[ASSIGNMENT]: When the line containing "## Technologies" is reached, begin transcribing. Continue exactly through the final line of the listing, and return nothing else.

[THE RECORDS]:

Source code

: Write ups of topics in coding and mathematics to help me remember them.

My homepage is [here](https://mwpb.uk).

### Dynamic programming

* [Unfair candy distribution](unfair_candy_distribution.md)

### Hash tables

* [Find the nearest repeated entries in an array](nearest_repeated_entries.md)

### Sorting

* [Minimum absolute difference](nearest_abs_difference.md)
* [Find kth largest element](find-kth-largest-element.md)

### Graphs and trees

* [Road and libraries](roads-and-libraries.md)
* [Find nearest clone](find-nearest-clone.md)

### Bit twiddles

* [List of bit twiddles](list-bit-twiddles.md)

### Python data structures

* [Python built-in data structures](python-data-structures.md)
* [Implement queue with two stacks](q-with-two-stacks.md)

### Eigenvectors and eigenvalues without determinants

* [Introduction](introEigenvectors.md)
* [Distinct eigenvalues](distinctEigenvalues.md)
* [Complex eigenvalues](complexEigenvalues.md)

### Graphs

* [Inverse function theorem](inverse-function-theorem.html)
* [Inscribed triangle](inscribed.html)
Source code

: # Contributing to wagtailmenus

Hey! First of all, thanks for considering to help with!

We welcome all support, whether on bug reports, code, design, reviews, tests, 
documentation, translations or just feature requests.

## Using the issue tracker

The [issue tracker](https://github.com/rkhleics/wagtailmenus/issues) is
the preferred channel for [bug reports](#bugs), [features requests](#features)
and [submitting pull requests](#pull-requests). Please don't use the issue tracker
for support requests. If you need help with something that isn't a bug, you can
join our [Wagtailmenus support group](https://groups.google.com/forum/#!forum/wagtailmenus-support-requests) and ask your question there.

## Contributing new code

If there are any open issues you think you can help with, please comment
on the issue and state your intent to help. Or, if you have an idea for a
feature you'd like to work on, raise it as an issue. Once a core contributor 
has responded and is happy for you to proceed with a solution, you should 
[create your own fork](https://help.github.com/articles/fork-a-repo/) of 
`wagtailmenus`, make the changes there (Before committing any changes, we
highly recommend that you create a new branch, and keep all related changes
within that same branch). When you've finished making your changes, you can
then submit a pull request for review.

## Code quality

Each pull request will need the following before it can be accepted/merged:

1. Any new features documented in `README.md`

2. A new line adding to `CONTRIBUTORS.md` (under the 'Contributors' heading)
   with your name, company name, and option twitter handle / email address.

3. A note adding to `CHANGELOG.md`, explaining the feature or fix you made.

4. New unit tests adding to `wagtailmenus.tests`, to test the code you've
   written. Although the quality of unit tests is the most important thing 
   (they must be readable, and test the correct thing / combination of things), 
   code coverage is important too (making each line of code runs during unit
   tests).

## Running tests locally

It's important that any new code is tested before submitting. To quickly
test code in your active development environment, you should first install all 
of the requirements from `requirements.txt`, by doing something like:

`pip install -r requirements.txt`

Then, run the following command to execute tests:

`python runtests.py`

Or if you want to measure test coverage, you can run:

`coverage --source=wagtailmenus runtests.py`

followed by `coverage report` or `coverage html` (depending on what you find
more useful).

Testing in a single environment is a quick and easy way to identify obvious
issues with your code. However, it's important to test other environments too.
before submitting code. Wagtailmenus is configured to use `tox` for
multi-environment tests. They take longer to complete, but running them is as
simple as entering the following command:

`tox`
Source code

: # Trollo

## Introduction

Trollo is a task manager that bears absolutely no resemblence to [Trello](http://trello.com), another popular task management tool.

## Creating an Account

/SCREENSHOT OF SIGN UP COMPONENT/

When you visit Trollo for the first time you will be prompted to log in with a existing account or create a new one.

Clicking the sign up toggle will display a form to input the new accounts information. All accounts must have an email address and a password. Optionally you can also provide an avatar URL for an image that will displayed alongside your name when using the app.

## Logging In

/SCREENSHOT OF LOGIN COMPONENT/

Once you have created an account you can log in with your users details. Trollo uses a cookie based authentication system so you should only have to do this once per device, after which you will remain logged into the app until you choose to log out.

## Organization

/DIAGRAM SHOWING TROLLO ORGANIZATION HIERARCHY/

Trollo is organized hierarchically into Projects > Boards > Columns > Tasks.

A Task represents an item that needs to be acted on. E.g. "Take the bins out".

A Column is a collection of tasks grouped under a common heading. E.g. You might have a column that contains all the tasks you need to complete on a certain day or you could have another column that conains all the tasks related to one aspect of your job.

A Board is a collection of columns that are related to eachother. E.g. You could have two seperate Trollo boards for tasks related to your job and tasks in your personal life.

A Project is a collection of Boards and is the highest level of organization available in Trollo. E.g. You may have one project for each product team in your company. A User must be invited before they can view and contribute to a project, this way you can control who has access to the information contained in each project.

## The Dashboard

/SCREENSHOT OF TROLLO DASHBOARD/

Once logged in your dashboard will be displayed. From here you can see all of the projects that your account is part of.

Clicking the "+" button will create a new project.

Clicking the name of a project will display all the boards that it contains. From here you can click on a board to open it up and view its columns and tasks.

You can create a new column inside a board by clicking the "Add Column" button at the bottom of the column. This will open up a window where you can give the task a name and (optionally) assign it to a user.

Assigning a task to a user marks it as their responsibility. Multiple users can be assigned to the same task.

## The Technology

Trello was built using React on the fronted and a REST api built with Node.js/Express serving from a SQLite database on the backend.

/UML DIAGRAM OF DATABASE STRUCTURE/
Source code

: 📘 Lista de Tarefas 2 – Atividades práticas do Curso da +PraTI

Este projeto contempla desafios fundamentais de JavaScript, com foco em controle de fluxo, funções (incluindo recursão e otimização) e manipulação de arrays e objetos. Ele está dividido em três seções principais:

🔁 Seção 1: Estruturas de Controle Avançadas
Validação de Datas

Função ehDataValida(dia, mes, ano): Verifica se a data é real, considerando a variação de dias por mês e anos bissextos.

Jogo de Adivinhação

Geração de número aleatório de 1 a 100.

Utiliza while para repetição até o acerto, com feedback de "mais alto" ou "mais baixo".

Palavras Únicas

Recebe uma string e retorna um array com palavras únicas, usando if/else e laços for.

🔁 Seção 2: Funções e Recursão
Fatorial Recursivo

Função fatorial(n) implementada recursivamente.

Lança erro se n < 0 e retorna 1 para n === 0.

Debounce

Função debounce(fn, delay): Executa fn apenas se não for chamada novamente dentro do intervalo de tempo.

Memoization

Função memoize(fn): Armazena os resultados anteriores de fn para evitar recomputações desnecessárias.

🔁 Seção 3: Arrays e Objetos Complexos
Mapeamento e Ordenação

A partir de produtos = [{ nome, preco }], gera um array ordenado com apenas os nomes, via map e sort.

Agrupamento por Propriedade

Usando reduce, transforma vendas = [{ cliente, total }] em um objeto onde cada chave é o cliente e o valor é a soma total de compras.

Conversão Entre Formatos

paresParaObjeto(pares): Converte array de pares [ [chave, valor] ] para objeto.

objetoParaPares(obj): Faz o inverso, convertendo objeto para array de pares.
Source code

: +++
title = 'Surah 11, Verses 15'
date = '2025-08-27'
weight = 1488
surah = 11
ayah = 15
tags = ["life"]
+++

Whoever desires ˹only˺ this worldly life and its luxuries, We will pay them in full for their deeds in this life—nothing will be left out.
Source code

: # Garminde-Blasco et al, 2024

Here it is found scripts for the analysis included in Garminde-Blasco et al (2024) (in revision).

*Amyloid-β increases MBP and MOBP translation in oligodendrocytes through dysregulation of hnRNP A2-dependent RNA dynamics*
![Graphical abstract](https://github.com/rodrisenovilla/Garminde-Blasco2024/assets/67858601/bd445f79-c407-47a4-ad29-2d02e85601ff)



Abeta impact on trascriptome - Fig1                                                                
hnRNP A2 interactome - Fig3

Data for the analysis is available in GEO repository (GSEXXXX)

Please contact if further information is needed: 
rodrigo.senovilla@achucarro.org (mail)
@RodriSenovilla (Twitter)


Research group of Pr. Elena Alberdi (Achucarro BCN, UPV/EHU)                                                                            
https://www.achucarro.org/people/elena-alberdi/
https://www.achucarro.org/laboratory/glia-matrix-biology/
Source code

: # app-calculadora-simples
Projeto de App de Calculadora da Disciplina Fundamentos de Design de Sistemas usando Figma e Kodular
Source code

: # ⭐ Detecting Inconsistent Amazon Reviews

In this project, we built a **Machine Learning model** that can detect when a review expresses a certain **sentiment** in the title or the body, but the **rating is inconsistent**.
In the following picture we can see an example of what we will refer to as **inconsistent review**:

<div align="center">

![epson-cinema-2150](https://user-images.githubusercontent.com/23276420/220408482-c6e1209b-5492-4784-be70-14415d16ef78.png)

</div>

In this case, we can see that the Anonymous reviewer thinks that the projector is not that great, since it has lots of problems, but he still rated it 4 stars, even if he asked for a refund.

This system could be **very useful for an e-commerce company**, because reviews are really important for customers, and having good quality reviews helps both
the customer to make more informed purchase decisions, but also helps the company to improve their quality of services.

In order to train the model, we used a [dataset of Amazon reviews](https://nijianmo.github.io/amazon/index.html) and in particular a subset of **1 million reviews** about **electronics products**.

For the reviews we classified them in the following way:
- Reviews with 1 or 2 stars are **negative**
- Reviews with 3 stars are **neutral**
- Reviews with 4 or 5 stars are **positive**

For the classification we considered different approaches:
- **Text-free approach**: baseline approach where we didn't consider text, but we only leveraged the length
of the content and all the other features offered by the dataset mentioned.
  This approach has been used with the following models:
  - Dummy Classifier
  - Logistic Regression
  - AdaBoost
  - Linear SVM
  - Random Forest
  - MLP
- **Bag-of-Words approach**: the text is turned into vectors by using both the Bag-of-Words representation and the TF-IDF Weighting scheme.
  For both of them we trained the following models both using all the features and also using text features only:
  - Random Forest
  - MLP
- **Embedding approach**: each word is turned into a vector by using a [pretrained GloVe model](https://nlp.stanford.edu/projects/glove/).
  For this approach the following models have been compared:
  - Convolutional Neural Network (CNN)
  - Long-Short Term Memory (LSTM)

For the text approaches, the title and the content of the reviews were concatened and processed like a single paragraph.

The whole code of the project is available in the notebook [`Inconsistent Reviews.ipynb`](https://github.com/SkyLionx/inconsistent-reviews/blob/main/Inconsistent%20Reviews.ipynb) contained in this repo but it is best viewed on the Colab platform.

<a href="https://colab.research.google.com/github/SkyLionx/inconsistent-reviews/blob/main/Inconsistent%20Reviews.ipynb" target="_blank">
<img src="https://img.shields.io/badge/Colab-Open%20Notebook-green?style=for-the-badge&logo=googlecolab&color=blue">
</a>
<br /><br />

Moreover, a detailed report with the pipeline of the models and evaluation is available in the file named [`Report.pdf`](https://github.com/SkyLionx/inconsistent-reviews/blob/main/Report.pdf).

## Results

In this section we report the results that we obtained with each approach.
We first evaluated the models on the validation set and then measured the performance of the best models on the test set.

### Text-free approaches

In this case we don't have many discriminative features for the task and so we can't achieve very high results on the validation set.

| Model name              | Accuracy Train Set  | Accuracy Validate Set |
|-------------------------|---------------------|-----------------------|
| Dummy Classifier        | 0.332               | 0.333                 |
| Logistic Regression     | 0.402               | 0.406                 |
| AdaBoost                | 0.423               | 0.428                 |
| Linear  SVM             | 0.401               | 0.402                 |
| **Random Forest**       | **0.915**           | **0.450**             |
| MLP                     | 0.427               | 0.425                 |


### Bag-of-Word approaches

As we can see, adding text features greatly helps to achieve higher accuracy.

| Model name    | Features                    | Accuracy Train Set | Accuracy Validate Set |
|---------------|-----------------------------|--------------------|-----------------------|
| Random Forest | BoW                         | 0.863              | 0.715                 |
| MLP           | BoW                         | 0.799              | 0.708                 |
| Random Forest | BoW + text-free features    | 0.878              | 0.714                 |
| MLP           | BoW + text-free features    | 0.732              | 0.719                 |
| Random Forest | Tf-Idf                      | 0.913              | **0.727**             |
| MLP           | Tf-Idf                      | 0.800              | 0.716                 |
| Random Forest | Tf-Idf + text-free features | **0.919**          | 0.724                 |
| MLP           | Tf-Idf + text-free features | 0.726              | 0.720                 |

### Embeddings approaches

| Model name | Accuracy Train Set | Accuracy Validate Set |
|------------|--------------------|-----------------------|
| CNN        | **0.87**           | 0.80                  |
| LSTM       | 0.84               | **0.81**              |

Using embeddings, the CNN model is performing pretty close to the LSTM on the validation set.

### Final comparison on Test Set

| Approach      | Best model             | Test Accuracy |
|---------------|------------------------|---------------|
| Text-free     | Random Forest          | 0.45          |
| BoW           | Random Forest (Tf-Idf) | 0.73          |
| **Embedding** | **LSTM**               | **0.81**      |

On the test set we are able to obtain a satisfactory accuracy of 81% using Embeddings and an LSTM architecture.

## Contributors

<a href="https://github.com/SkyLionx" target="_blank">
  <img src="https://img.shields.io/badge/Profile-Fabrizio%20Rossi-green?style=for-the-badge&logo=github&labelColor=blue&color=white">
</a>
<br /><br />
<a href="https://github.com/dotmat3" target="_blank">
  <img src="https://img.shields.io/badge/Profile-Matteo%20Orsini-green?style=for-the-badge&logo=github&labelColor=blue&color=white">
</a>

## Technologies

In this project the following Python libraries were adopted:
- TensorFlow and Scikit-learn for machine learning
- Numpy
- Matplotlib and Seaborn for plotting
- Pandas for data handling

[SOLVED EXERCISE]:
## Technologies

In this project the following Python libraries were adopted:
- TensorFlow and Scikit-learn for machine learning
- Numpy
- Matplotlib and Seaborn for plotting
- Pandas for data handling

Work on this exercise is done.